Task:
The answer must consist of each line of the records below that contains the string "minha".

[Dataset entries]
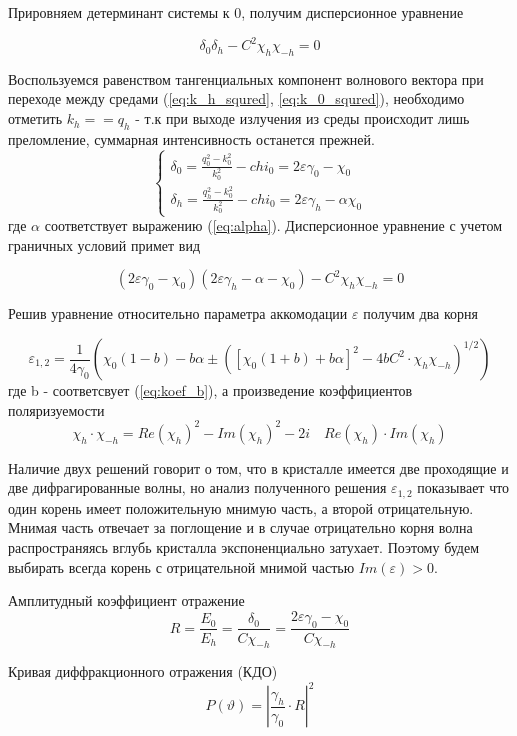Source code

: Прировняем детерминант системы к 0, получим дисперсионное уравнение

\begin{equation}
   \delta_0 \delta_h -C^2 \chi_h \chi_{-h} = 0
\end{equation}

Воспользуемся равенством тангенциальных компонент волнового вектора при переходе между средами (\ref{eq:k_h_squred}, \ref{eq:k_0_squred}),
необходимо отметить $k_h == q_h$ - т.к при выходе излучения из среды происходит лишь преломление, суммарная интенсивность останется прежней.
\begin{equation}
 \begin{cases}
   \delta_0 = \frac{q_0^2 - k_0^2}{k_0^2} - chi_0 = 2\varepsilon\gamma_0 - \chi_0
   \\
   \delta_h = \frac{q_h^2 - k_0^2}{k_0^2} - chi_0 = 2\varepsilon\gamma_h - \alpha \chi_0
 \end{cases}
\end{equation}
где $\alpha$ соответствует выражению (\ref{eq:alpha}). Дисперсионное уравнение с учетом граничных условий примет вид

\begin{equation}
   (2\varepsilon \gamma_0 - \chi_0)(2\varepsilon \gamma_h - \alpha - \chi_0) - C^2 \chi_h\chi_{-h} = 0
\end{equation}

Решив уравнение относительно параметра аккомодации $\varepsilon$ получим два корня

\begin{equation}
   \varepsilon_{1,2} = \frac{1}{4\gamma_0} \left( \chi_0 (1-b) - b\alpha \pm \left( [\chi_0(1+b)+b\alpha]^2 - 4bC^2 \cdot \chi_{h}\chi_{-h} \right)^{1/2} \right)
\end{equation}
где b - соответсвует (\ref{eq:koef_b}),  а произведение коэффициентов поляризуемости
 $$\chi_{h} \cdot \chi_{-h} = Re(\chi_{h})^2-Im(\chi_{h})^2 - 2i \quad Re(\chi_{h}) \cdot Im(\chi_{h})$$

Наличие двух решений говорит о том, что в кристалле имеется две проходящие и две дифрагированные волны, но
анализ полученного решения $ \varepsilon_{1,2}$ показывает что один корень имеет положительную мнимую часть, а второй
отрицательную. Мнимая часть отвечает за поглощение и в случае отрицательно корня волна распространяясь
вглубь кристалла экспоненциально затухает. Поэтому будем выбирать всегда корень с отрицательной мнимой частью
$Im(\varepsilon)>0$.

Амплитудный коэффициент отражение
\begin{equation}
    R = \frac{E_0}{E_h} = \frac{\delta_0}{C\chi_{-h}} = \frac{2\varepsilon\gamma_0-\chi_0}{C\chi_{-h}}
\end{equation}

Кривая диффракционного отражения (КДО) \cite{Bushuev_Oreshko_2002}
\begin{equation}
    \label{eq:KDO_self}
    P (\vartheta) =  |\frac{\gamma_h}{\gamma_0} \cdot R|^2
\end{equation}
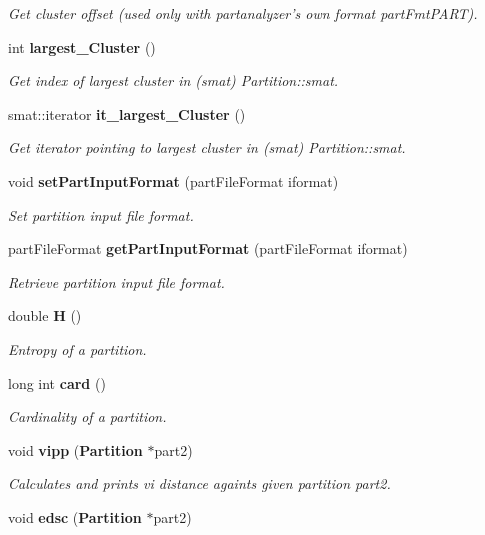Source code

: \begin{CompactItemize}
\begin{CompactList}\small\item\em Get cluster offset (used only with partanalyzer's own format part\-Fmt\-PART). \item\end{CompactList}\item 
int {\bf largest\_\-Cluster} ()\label{classPartition_a13}

\begin{CompactList}\small\item\em Get index of largest cluster in (smat) Partition::smat. \item\end{CompactList}\item 
smat::iterator {\bf it\_\-largest\_\-Cluster} ()\label{classPartition_a14}

\begin{CompactList}\small\item\em Get iterator pointing to largest cluster in (smat) Partition::smat. \item\end{CompactList}\item 
void {\bf set\-Part\-Input\-Format} (part\-File\-Format iformat)\label{classPartition_a15}

\begin{CompactList}\small\item\em Set partition input file format. \item\end{CompactList}\item 
part\-File\-Format {\bf get\-Part\-Input\-Format} (part\-File\-Format iformat)\label{classPartition_a16}

\begin{CompactList}\small\item\em Retrieve partition input file format. \item\end{CompactList}\item 
double {\bf H} ()\label{classPartition_a17}

\begin{CompactList}\small\item\em Entropy of a partition. \item\end{CompactList}\item 
long int {\bf card} ()\label{classPartition_a18}

\begin{CompactList}\small\item\em Cardinality of a partition. \item\end{CompactList}\item 
void {\bf vipp} ({\bf Partition} $\ast$part2)
\begin{CompactList}\small\item\em Calculates and prints vi distance againts given partition part2. \item\end{CompactList}\item 
void {\bf edsc} ({\bf Partition} $\ast$part2)\label{classPartition_a20}


\end{CompactItemize}
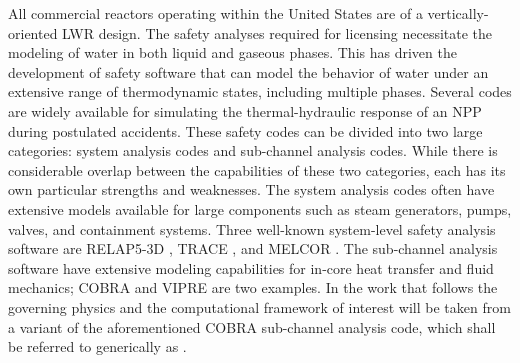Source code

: All commercial reactors operating within the United States are of a vertically-oriented LWR design.
The safety analyses required for licensing necessitate the modeling of water in both liquid and gaseous phases.
This has driven the development of safety software that can model the behavior of water under an extensive range of thermodynamic states, including multiple phases.
Several codes are widely available for simulating the thermal-hydraulic response of an NPP during postulated accidents.
These safety codes can be divided into two large categories: system analysis codes and sub-channel analysis codes.
While there is considerable overlap between the capabilities of these two categories, each has its own particular strengths and weaknesses.
The system analysis codes often have extensive models available for large components such as steam generators, pumps, valves, and containment systems.
Three well-known system-level safety analysis software are RELAP5-3D \cite{RELAP}, TRACE \cite{TRACE}, and MELCOR \cite{Summers1994}.
The sub-channel analysis software have extensive modeling capabilities for in-core heat transfer and fluid mechanics; COBRA \cite{Thurgood1983c} and VIPRE are two examples.
In the work that follows the governing physics and the computational framework of interest will be taken from a variant of the aforementioned COBRA sub-channel analysis code, which shall be referred to generically as \cobra{}.
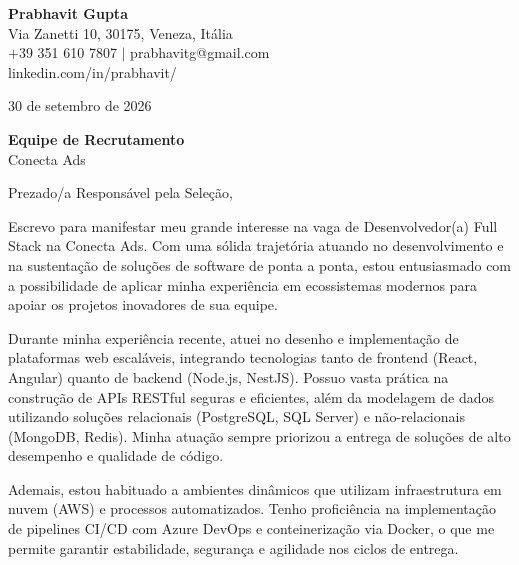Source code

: \documentclass[11pt,a4paper]{article}
\begin{document}
\begin{flushleft}
    \textbf{Prabhavit Gupta} \\
    Via Zanetti 10, 30175, Veneza, Itália \\
    +39 351 610 7807 $\vert$ prabhavitg@gmail.com \\
    linkedin.com/in/prabhavit/
\end{flushleft}

\vspace{5mm}
\begin{flushright}
    30 de setembro de 2026
\end{flushright}

\vspace{5mm}
\begin{flushleft}
    \textbf{Equipe de Recrutamento} \\
    Conecta Ads \\
\end{flushleft}

\vspace{5mm}
\noindent Prezado/a Responsável pela Seleção,

\vspace{3mm}
\noindent Escrevo para manifestar meu grande interesse na vaga de Desenvolvedor(a) Full Stack na Conecta Ads. Com uma sólida trajetória atuando no desenvolvimento e na sustentação de soluções de software de ponta a ponta, estou entusiasmado com a possibilidade de aplicar minha experiência em ecossistemas modernos para apoiar os projetos inovadores de sua equipe.

\vspace{3mm}
\noindent Durante minha experiência recente, atuei no desenho e implementação de plataformas web escaláveis, integrando tecnologias tanto de frontend (React, Angular) quanto de backend (Node.js, NestJS). Possuo vasta prática na construção de APIs RESTful seguras e eficientes, além da modelagem de dados utilizando soluções relacionais (PostgreSQL, SQL Server) e não-relacionais (MongoDB, Redis). Minha atuação sempre priorizou a entrega de soluções de alto desempenho e qualidade de código.

\vspace{3mm}
\noindent Ademais, estou habituado a ambientes dinâmicos que utilizam infraestrutura em nuvem (AWS) e processos automatizados. Tenho proficiência na implementação de pipelines CI/CD com Azure DevOps e conteinerização via Docker, o que me permite garantir estabilidade, segurança e agilidade nos ciclos de entrega. 
\end{document}
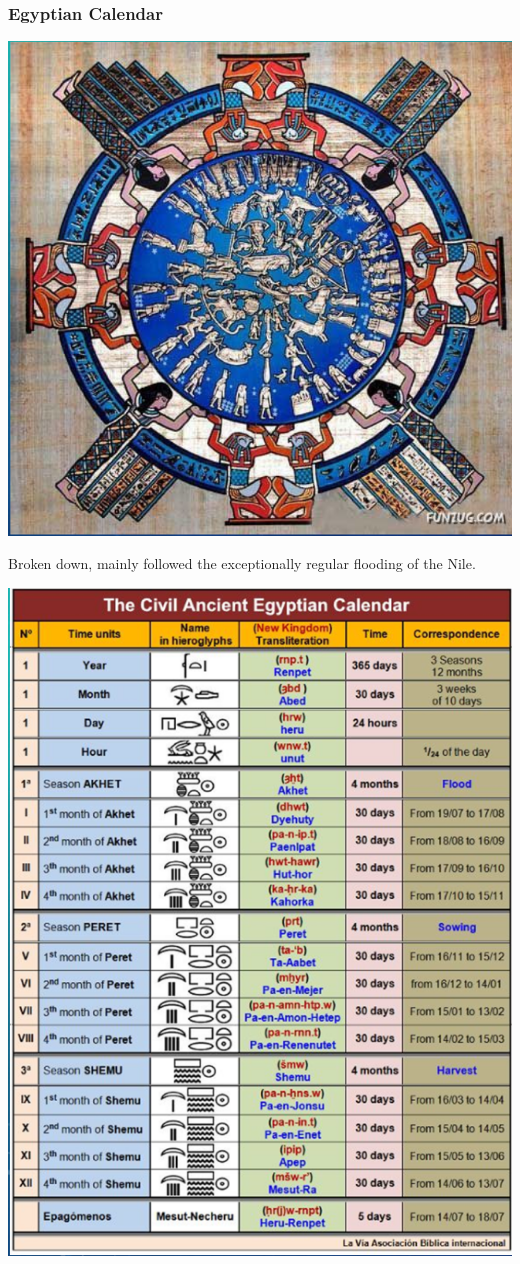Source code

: \documentclass[11pt]{article}
\begin{document}
\subsubsection{Egyptian Calendar}
\label{sec-4-3-3}
\includegraphics[width=.9\linewidth]{./img/egyptcal.png}

Broken down, mainly followed the exceptionally regular flooding of the Nile.

\includegraphics[width=.9\linewidth]{img/egyptcalCivil.png}
\end{document}
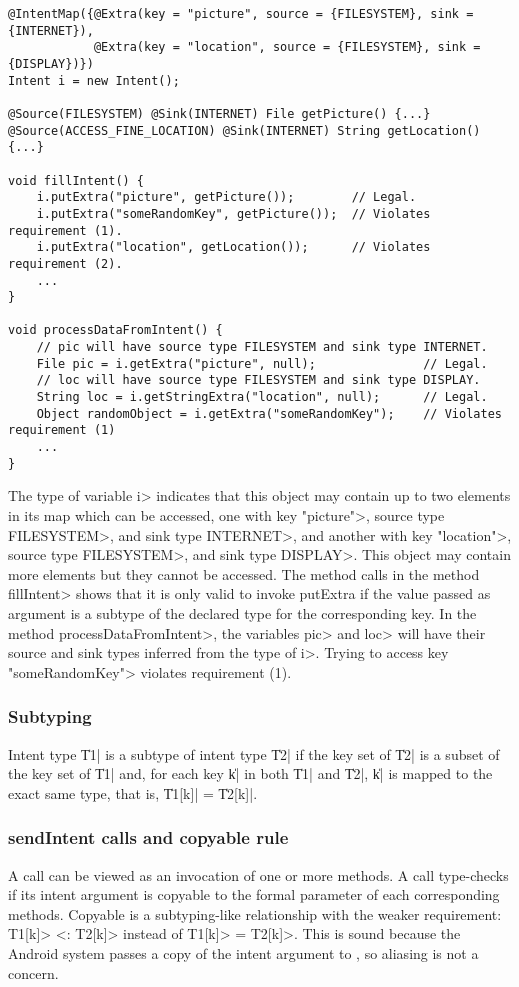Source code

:\begin{Verbatim}
@IntentMap({@Extra(key = "picture", source = {FILESYSTEM}, sink = {INTERNET}),
            @Extra(key = "location", source = {FILESYSTEM}, sink = {DISPLAY})}) 
Intent i = new Intent();

@Source(FILESYSTEM) @Sink(INTERNET) File getPicture() {...}
@Source(ACCESS_FINE_LOCATION) @Sink(INTERNET) String getLocation() {...}

void fillIntent() {
    i.putExtra("picture", getPicture());        // Legal.
    i.putExtra("someRandomKey", getPicture());  // Violates requirement (1).
    i.putExtra("location", getLocation());      // Violates requirement (2).
    ...
}

void processDataFromIntent() {
    // pic will have source type FILESYSTEM and sink type INTERNET.
    File pic = i.getExtra("picture", null);               // Legal.
    // loc will have source type FILESYSTEM and sink type DISPLAY.
    String loc = i.getStringExtra("location", null);      // Legal.
    Object randomObject = i.getExtra("someRandomKey");    // Violates requirement (1)
    ...
}
\end{Verbatim}

\noindent
The type of variable \<i> indicates that this object may contain up to two
elements in its map which can be accessed, one with key \<"picture">,
source type \<FILESYSTEM>, and sink type
\<INTERNET>, and another with key \<"location">, source type \<FILESYSTEM>, and sink
type \<DISPLAY>. This object may contain more elements but they cannot be
accessed. The method calls in the method \<fillIntent> shows that it is only
valid to invoke putExtra if the value passed as argument is a subtype of the
declared type for the corresponding key. In the method \<processDataFromIntent>,
the variables \<pic> and \<loc> will have their source and sink types
inferred from the type of \<i>. Trying to access key \<"someRandomKey"> violates
requirement (1).


\subsubsection{Subtyping}
Intent type \|T1| is a subtype of intent type \|T2| if the key set of 
\|T2| is a subset of the key set of \|T1| and, for each key \|k| in both 
\|T1| and \|T2|, \|k| is mapped to the exact same type, that is, 
\|T1[k]| = \|T2[k]|.

\subsubsection{sendIntent calls and copyable rule}
A \sendIntent{} call can be viewed as an invocation of one or more \onReceive{} methods.
A \sendIntent{} call type-checks if its intent argument is
copyable to the formal parameter of each corresponding \onReceive{} methods.
Copyable is a subtyping-like relationship with the weaker requirement: 
\<T1[k]> <: \<T2[k]> instead of \<T1[k]> = \<T2[k]>.
This is sound because the Android system passes a copy of the intent argument to
\onReceive{}, so aliasing is not a concern.

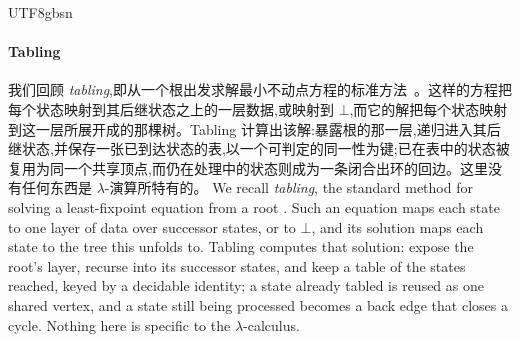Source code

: \begin{CJK*}{UTF8}{gbsn}
  \paragraph{Tabling}
  \ifTablambdaChinese
  我们回顾 \emph{tabling},即从一个根出发求解最小不动点方程的标准方法~\cite{tamaki1986-tabled-resolution, chen1996-tabled-evaluation-delaying, vanemden1976-predicate-logic-semantics}。这样的方程把每个状态映射到其后继状态之上的一层数据,或映射到 $\bot$,而它的解把每个状态映射到这一层所展开成的那棵树。Tabling 计算出该解:暴露根的那一层,递归进入其后继状态,并保存一张已到达状态的表,以一个可判定的同一性为键;已在表中的状态被复用为同一个共享顶点,而仍在处理中的状态则成为一条闭合出环的回边。这里没有任何东西是 $\lambda$-演算所特有的。
  \else
  We recall \emph{tabling}, the standard method for solving a least-fixpoint equation from a root \cite{tamaki1986-tabled-resolution, chen1996-tabled-evaluation-delaying, vanemden1976-predicate-logic-semantics}. Such an equation maps each state to one layer of data over successor states, or to $\bot$, and its solution maps each state to the tree this unfolds to. Tabling computes that solution: expose the root's layer, recurse into its successor states, and keep a table of the states reached, keyed by a decidable identity; a state already tabled is reused as one shared vertex, and a state still being processed becomes a back edge that closes a cycle. Nothing here is specific to the $\lambda$-calculus.
  \fi


\end{CJK*}
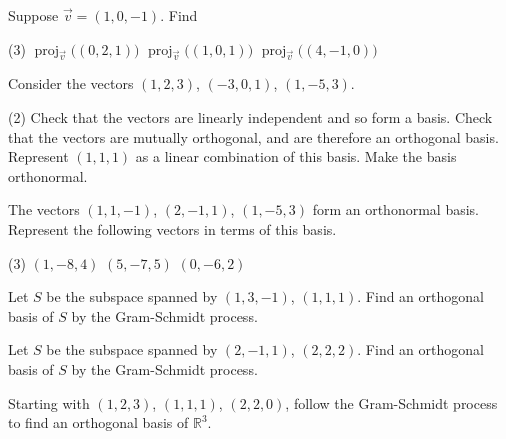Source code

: \documentclass{ximera}
\begin{document}
\begin{exercise}
    Suppose $\vec{v} = (1,0,-1)$.  Find
    \begin{tasks}(3)
        \task $\operatorname{proj}_{\vec{v}}\bigl( (0,2,1) \bigr)$
        \task $\operatorname{proj}_{\vec{v}}\bigl( (1,0,1) \bigr)$
        \task $\operatorname{proj}_{\vec{v}}\bigl( (4,-1,0) \bigr)$
    \end{tasks}
\end{exercise}

\begin{exercise}
    Consider the vectors $(1,2,3)$, $(-3,0,1)$, $(1,-5,3)$.
    \begin{tasks}(2)
        \task Check that the vectors are linearly independent and so form a basis.
        \task Check that the vectors are mutually orthogonal, and are therefore an orthogonal basis.
        \task Represent $(1,1,1)$ as a linear combination of this basis.
        \task Make the basis orthonormal.
    \end{tasks}
\end{exercise}


\begin{exercise}
    The vectors $(1,1,-1)$, $(2,-1,1)$, $(1,-5,3)$ form an orthonormal basis. Represent the following vectors in terms of this basis.
    \begin{tasks}(3)
        \task $(1,-8,4)$
        \task $(5,-7,5)$
        \task $(0,-6,2)$
    \end{tasks}
\end{exercise}

\begin{exercise}
    Let $S$ be the subspace spanned by $(1,3,-1)$, $(1,1,1)$.  Find an orthogonal basis of $S$ by the Gram-Schmidt process.
\end{exercise}

\begin{exercise}%
    Let $S$ be the subspace spanned by $(2,-1,1)$, $(2,2,2)$.  Find an orthogonal basis of $S$ by the Gram-Schmidt process.
\end{exercise}

\begin{exercise}
    Starting with $(1,2,3)$, $(1,1,1)$, $(2,2,0)$, follow the Gram-Schmidt process to find an orthogonal basis of ${\mathbb{R}}^3$.
\end{exercise}
\end{document}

Result:
\noindent Escrevo para manifestar meu grande interesse na vaga de Desenvolvedor(a) Full Stack na Conecta Ads. Com uma sólida trajetória atuando no desenvolvimento e na sustentação de soluções de software de ponta a ponta, estou entusiasmado com a possibilidade de aplicar minha experiência em ecossistemas modernos para apoiar os projetos inovadores de sua equipe.
\noindent Durante minha experiência recente, atuei no desenho e implementação de plataformas web escaláveis, integrando tecnologias tanto de frontend (React, Angular) quanto de backend (Node.js, NestJS). Possuo vasta prática na construção de APIs RESTful seguras e eficientes, além da modelagem de dados utilizando soluções relacionais (PostgreSQL, SQL Server) e não-relacionais (MongoDB, Redis). Minha atuação sempre priorizou a entrega de soluções de alto desempenho e qualidade de código.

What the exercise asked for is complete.